WHAT TO WORK ON: From the records below, find each line with the string "very" and copy it.

GIVEN RECORDS:
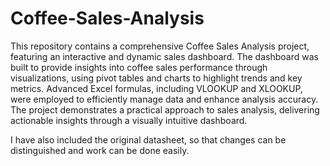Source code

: # Coffee-Sales-Analysis

This repository contains a comprehensive Coffee Sales Analysis project, featuring an interactive and dynamic sales dashboard. The dashboard was built to provide insights into coffee sales performance through visualizations, using pivot tables and charts to highlight trends and key metrics. Advanced Excel formulas, including VLOOKUP and XLOOKUP, were employed to efficiently manage data and enhance analysis accuracy. The project demonstrates a practical approach to sales analysis, delivering actionable insights through a visually intuitive dashboard.

I have also included the original datasheet, so that changes can be distinguished and work can be done easily.
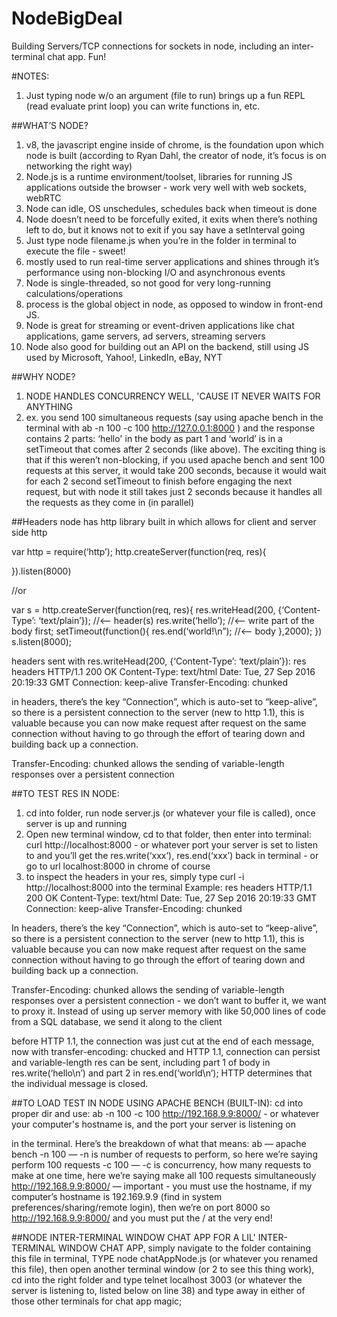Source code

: # NodeBigDeal
Building Servers/TCP connections for sockets in node, including an inter-terminal chat app.  Fun!

#NOTES: 
1. Just typing node w/o an argument (file to run) brings up a fun REPL (read evaluate print loop) you can write functions in, etc. 

##WHAT’S NODE? 
1. v8, the javascript engine inside of chrome, is the foundation upon which node is built 
(according to Ryan Dahl, the creator of node, it’s focus is on networking the right way) 
2. Node.js is a runtime environment/toolset, libraries for running JS applications outside the browser - work very well with web sockets, webRTC
3. Node can idle, OS unschedules, schedules back when timeout is done 
1. Node doesn’t need to be forcefully exited, it exits when there’s nothing left to do, but it knows not to exit if you say have a setInterval going 
1. Just type node filename.js when you’re in the folder in terminal to execute the file - sweet!
1. mostly used to run real-time server applications and shines through it’s performance using non-blocking I/O and asynchronous events 
1. Node is single-threaded, so not good for very long-running calculations/operations
1. process is the global object in node, as opposed to window in front-end JS. 
1. Node is great for streaming or event-driven applications like chat applications, game servers, ad servers, streaming servers
1. Node also good for building out an API on the backend, still using JS
used by Microsoft, Yahoo!, LinkedIn, eBay, NYT

##WHY NODE? 
1. NODE HANDLES CONCURRENCY WELL, 'CAUSE IT NEVER WAITS FOR ANYTHING 
1. ex. you send 100 simultaneous requests (say using apache bench in the terminal with ab -n 100 -c 100 http://127.0.0.1:8000 ) and the response contains 2 parts:  ‘hello' in the body as part 1 and ‘world’ is in a setTimeout that comes after 2 seconds (like above).  The exciting thing is that if this weren’t non-blocking, if you used apache bench and sent 100 requests at this server, it would take 200 seconds, because it would wait for each 2 second setTimeout to finish before engaging the next request, but with node it still takes just 2 seconds because it handles all the requests as they come in (in parallel)    


##Headers
node has http library built in which allows for client and server side http

var http = require(‘http’); 
http.createServer(function(req, res){

}).listen(8000)

//or 

var s = http.createServer(function(req, res){
	res.writeHead(200, {‘Content-Type’: ‘text/plain’});  //<— header(s)
	res.write(‘hello’); //<— write part of the body first; 
	setTimeout(function(){
		res.end(‘world!\n”); //<— body
	},2000); 
})
s.listen(8000); 

headers sent with res.writeHead(200, {‘Content-Type’: ‘text/plain’}): 
res headers 
HTTP/1.1 200 OK
Content-Type: text/html
Date: Tue, 27 Sep 2016 20:19:33 GMT
Connection: keep-alive
Transfer-Encoding: chunked


in headers, there’s the key “Connection”, which is auto-set to “keep-alive”, so there is a persistent connection to the server (new to http 1.1), this is valuable because you can now make request after request on the same connection without having to go through the effort of tearing down and building back up a connection.  

Transfer-Encoding: chunked allows the sending of variable-length responses over a persistent connection 

##TO TEST RES IN NODE: 
1. cd into folder, run node server.js (or whatever your file is called), once server is up and running
1. Open new terminal window, cd to that folder, then enter into terminal: 
curl http://localhost:8000 - or whatever port your server is set to listen to and you’ll get the res.write(‘xxx’), res.end(‘xxx’) back in terminal  - or go to url localhost:8000 in chrome of course
1. to inspect the headers in your res, simply type curl -i  http://localhost:8000 into the terminal 
Example: 
res headers 
HTTP/1.1 200 OK
Content-Type: text/html
Date: Tue, 27 Sep 2016 20:19:33 GMT
Connection: keep-alive
Transfer-Encoding: chunked

In headers, there’s the key “Connection”, which is auto-set to “keep-alive”, so there is a persistent connection to the server (new to http 1.1), this is valuable because you can now make request after request on the same connection without having to go through the effort of tearing down and building back up a connection.  

Transfer-Encoding: chunked allows the sending of variable-length responses over a persistent connection - we don’t want to buffer it, we want to proxy it.  Instead of using up server memory with like 50,000 lines of code from a SQL database, we send it along to the client

before HTTP 1.1, the connection was just cut at the end of each message, now with transfer-encoding: chucked and HTTP 1.1, connection can persist and variable-length res can be sent, including part 1 of body in res.write(‘hello\n’) and part 2 in res.end(‘world\n’);  HTTP determines that the individual message is closed.  


##TO LOAD TEST IN NODE USING APACHE BENCH (BUILT-IN): 
cd into proper dir and use: 
ab -n 100 -c 100 http://192.168.9.9:8000/ - or whatever your computer's hostname is, and the port your server is listening on

in the terminal.  Here’s the breakdown of what that means: 
ab —  apache bench
-n 100 — -n is number of requests to perform, so here we’re saying perform 100 requests
-c 100 — -c is concurrency, how many requests to make at one time, here we’re saying make all 100 requests simultaneously
http://192.168.9.9:8000/ — important - you must use the hostname, if my computer’s hostname is 192.169.9.9 (find in system preferences/sharing/remote login), then we’re on port 8000 so http://192.168.9.9:8000/  and you must put the / at the very end!


##NODE INTER-TERMINAL WINDOW CHAT APP
FOR A LIL' INTER-TERMINAL WINDOW CHAT APP, simply navigate to the folder containing this file in terminal, 
TYPE node chatAppNode.js (or whatever you renamed this file), then open another terminal window (or 2 to see this thing work), 
cd into the right folder and type telnet localhost 3003 (or whatever the server is listening to, listed below on line 38) and type away in either of those
other terminals for chat app magic; 




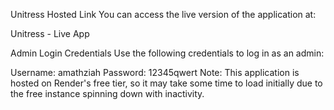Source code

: Unitress
Hosted Link
You can access the live version of the application at:

Unitress - Live App

Admin Login Credentials
Use the following credentials to log in as an admin:

Username: amathziah
Password: 12345qwert
Note: This application is hosted on Render's free tier, so it may take some time to load initially due to the free instance spinning down with inactivity.
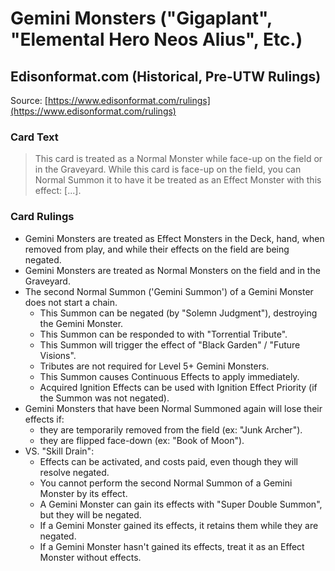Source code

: # Gemini Monsters ("Gigaplant", "Elemental Hero Neos Alius", Etc.)

## Edisonformat.com (Historical, Pre-UTW Rulings)

Source: [https://www.edisonformat.com/rulings](https://www.edisonformat.com/rulings)

### Card Text

> This card is treated as a Normal Monster while face-up on the field or in the Graveyard. While this card is face-up on the field, you can Normal Summon it to have it be treated as an Effect Monster with this effect: \[...\].

### Card Rulings

*   Gemini Monsters are treated as Effect Monsters in the Deck, hand, when removed from play, and while their effects on the field are being negated.
*   Gemini Monsters are treated as Normal Monsters on the field and in the Graveyard.
*   The second Normal Summon ('Gemini Summon') of a Gemini Monster does not start a chain.
    *   This Summon can be negated (by "Solemn Judgment"), destroying the Gemini Monster.
    *   This Summon can be responded to with "Torrential Tribute".
    *   This Summon will trigger the effect of "Black Garden" / "Future Visions".
    *   Tributes are not required for Level 5+ Gemini Monsters.
    *   This Summon causes Continuous Effects to apply immediately.
    *   Acquired Ignition Effects can be used with Ignition Effect Priority (if the Summon was not negated).
*   Gemini Monsters that have been Normal Summoned again will lose their effects if:
    *   they are temporarily removed from the field (ex: "Junk Archer").
    *   they are flipped face-down (ex: "Book of Moon").
*   VS. "Skill Drain":
    *   Effects can be activated, and costs paid, even though they will resolve negated.
    *   You cannot perform the second Normal Summon of a Gemini Monster by its effect.
    *   A Gemini Monster can gain its effects with "Super Double Summon", but they will be negated.
    *   If a Gemini Monster gained its effects, it retains them while they are negated.
    *   If a Gemini Monster hasn't gained its effects, treat it as an Effect Monster without effects.
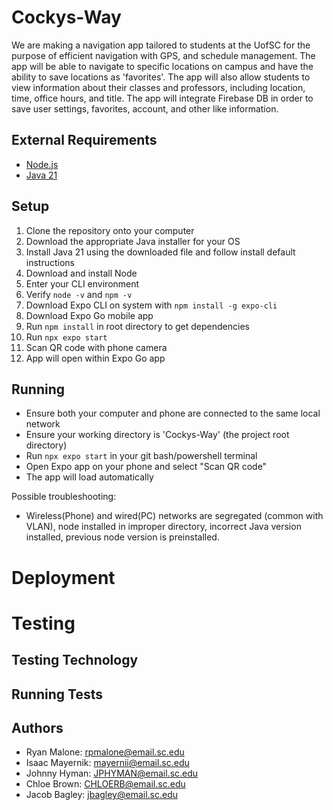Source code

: # Cockys-Way

We are making a navigation app tailored to students at the UofSC for the purpose of efficient navigation with GPS, and schedule management.
The app will be able to navigate to specific locations on campus and have
the ability to save locations as 'favorites'. The app will also allow
students to view information about their classes and professors, including
location, time, office hours, and title. The app will integrate Firebase DB
in order to save user settings, favorites, account, and other like information.

## External Requirements

- [Node.js](https://nodejs.org/en/)
- [Java 21](https://www.oracle.com/java/technologies/javase/jdk21-archive-downloads.html)

## Setup

1. Clone the repository onto your computer
2. Download the appropriate Java installer for your OS
3. Install Java 21 using the downloaded file and follow install default instructions
4. Download and install Node
5. Enter your CLI environment
6. Verify `node -v` and `npm -v`
7. Download Expo CLI on system with `npm install -g expo-cli`
8. Download Expo Go mobile app
9. Run `npm install` in root directory to get dependencies
10. Run `npx expo start`
11. Scan QR code with phone camera
12. App will open within Expo Go app

## Running

- Ensure both your computer and phone are connected to the same local network
- Ensure your working directory is 'Cockys-Way' (the project root directory)
- Run `npx expo start` in your git bash/powershell terminal
- Open Expo app on your phone and select "Scan QR code"
- The app will load automatically

Possible troubleshooting:

- Wireless(Phone) and wired(PC) networks are segregated (common with VLAN), node installed in improper directory, incorrect Java version installed, previous node version is preinstalled.

# Deployment

# Testing

## Testing Technology

## Running Tests

## Authors

- Ryan Malone: rpmalone@email.sc.edu
- Isaac Mayernik: mayernii@email.sc.edu
- Johnny Hyman: JPHYMAN@email.sc.edu
- Chloe Brown: CHLOERB@email.sc.edu
- Jacob Bagley: jbagley@email.sc.edu
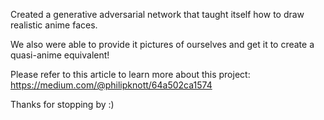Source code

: Created a generative adversarial network that taught itself how to draw realistic anime faces. 

We also were able to provide it pictures of ourselves and get it to create a quasi-anime equivalent!

Please refer to this article to learn more about this project: https://medium.com/@philipknott/64a502ca1574

Thanks for stopping by :)
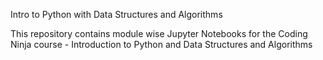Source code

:Intro to Python with Data Structures and Algorithms

This repository contains module wise Jupyter Notebooks for the Coding Ninja course - Introduction to Python and Data Structures and Algorithms
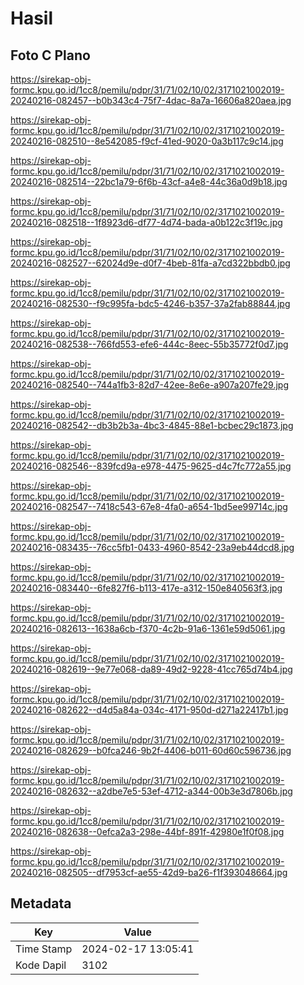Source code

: # Hasil

## Foto C Plano

https://sirekap-obj-formc.kpu.go.id/1cc8/pemilu/pdpr/31/71/02/10/02/3171021002019-20240216-082457--b0b343c4-75f7-4dac-8a7a-16606a820aea.jpg

https://sirekap-obj-formc.kpu.go.id/1cc8/pemilu/pdpr/31/71/02/10/02/3171021002019-20240216-082510--8e542085-f9cf-41ed-9020-0a3b117c9c14.jpg

https://sirekap-obj-formc.kpu.go.id/1cc8/pemilu/pdpr/31/71/02/10/02/3171021002019-20240216-082514--22bc1a79-6f6b-43cf-a4e8-44c36a0d9b18.jpg

https://sirekap-obj-formc.kpu.go.id/1cc8/pemilu/pdpr/31/71/02/10/02/3171021002019-20240216-082518--1f8923d6-df77-4d74-bada-a0b122c3f19c.jpg

https://sirekap-obj-formc.kpu.go.id/1cc8/pemilu/pdpr/31/71/02/10/02/3171021002019-20240216-082527--62024d9e-d0f7-4beb-81fa-a7cd322bbdb0.jpg

https://sirekap-obj-formc.kpu.go.id/1cc8/pemilu/pdpr/31/71/02/10/02/3171021002019-20240216-082530--f9c995fa-bdc5-4246-b357-37a2fab88844.jpg

https://sirekap-obj-formc.kpu.go.id/1cc8/pemilu/pdpr/31/71/02/10/02/3171021002019-20240216-082538--766fd553-efe6-444c-8eec-55b35772f0d7.jpg

https://sirekap-obj-formc.kpu.go.id/1cc8/pemilu/pdpr/31/71/02/10/02/3171021002019-20240216-082540--744a1fb3-82d7-42ee-8e6e-a907a207fe29.jpg

https://sirekap-obj-formc.kpu.go.id/1cc8/pemilu/pdpr/31/71/02/10/02/3171021002019-20240216-082542--db3b2b3a-4bc3-4845-88e1-bcbec29c1873.jpg

https://sirekap-obj-formc.kpu.go.id/1cc8/pemilu/pdpr/31/71/02/10/02/3171021002019-20240216-082546--839fcd9a-e978-4475-9625-d4c7fc772a55.jpg

https://sirekap-obj-formc.kpu.go.id/1cc8/pemilu/pdpr/31/71/02/10/02/3171021002019-20240216-082547--7418c543-67e8-4fa0-a654-1bd5ee99714c.jpg

https://sirekap-obj-formc.kpu.go.id/1cc8/pemilu/pdpr/31/71/02/10/02/3171021002019-20240216-083435--76cc5fb1-0433-4960-8542-23a9eb44dcd8.jpg

https://sirekap-obj-formc.kpu.go.id/1cc8/pemilu/pdpr/31/71/02/10/02/3171021002019-20240216-083440--6fe827f6-b113-417e-a312-150e840563f3.jpg

https://sirekap-obj-formc.kpu.go.id/1cc8/pemilu/pdpr/31/71/02/10/02/3171021002019-20240216-082613--1638a6cb-f370-4c2b-91a6-1361e59d5061.jpg

https://sirekap-obj-formc.kpu.go.id/1cc8/pemilu/pdpr/31/71/02/10/02/3171021002019-20240216-082619--9e77e068-da89-49d2-9228-41cc765d74b4.jpg

https://sirekap-obj-formc.kpu.go.id/1cc8/pemilu/pdpr/31/71/02/10/02/3171021002019-20240216-082622--d4d5a84a-034c-4171-950d-d271a22417b1.jpg

https://sirekap-obj-formc.kpu.go.id/1cc8/pemilu/pdpr/31/71/02/10/02/3171021002019-20240216-082629--b0fca246-9b2f-4406-b011-60d60c596736.jpg

https://sirekap-obj-formc.kpu.go.id/1cc8/pemilu/pdpr/31/71/02/10/02/3171021002019-20240216-082632--a2dbe7e5-53ef-4712-a344-00b3e3d7806b.jpg

https://sirekap-obj-formc.kpu.go.id/1cc8/pemilu/pdpr/31/71/02/10/02/3171021002019-20240216-082638--0efca2a3-298e-44bf-891f-42980e1f0f08.jpg

https://sirekap-obj-formc.kpu.go.id/1cc8/pemilu/pdpr/31/71/02/10/02/3171021002019-20240216-082505--df7953cf-ae55-42d9-ba26-f1f393048664.jpg


## Metadata

| Key        | Value               |
| ---------- | ------------------- |
| Time Stamp | 2024-02-17 13:05:41 |
| Kode Dapil | 3102                |



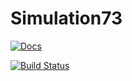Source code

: # Simulation73

[![Docs](https://img.shields.io/badge/docs-dev-blue.svg)](https://grahamas.github.io/Simulation73/dev/)


[![Build Status](https://travis-ci.com/grahamas/Simulation73.svg?branch=master)](https://travis-ci.com/grahamas/Simulation73)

RESPONSE:
2. Node.js is a runtime environment/toolset, libraries for running JS applications outside the browser - work very well with web sockets, webRTC
1. Node is single-threaded, so not good for very long-running calculations/operations
http://192.168.9.9:8000/ — important - you must use the hostname, if my computer’s hostname is 192.169.9.9 (find in system preferences/sharing/remote login), then we’re on port 8000 so http://192.168.9.9:8000/  and you must put the / at the very end!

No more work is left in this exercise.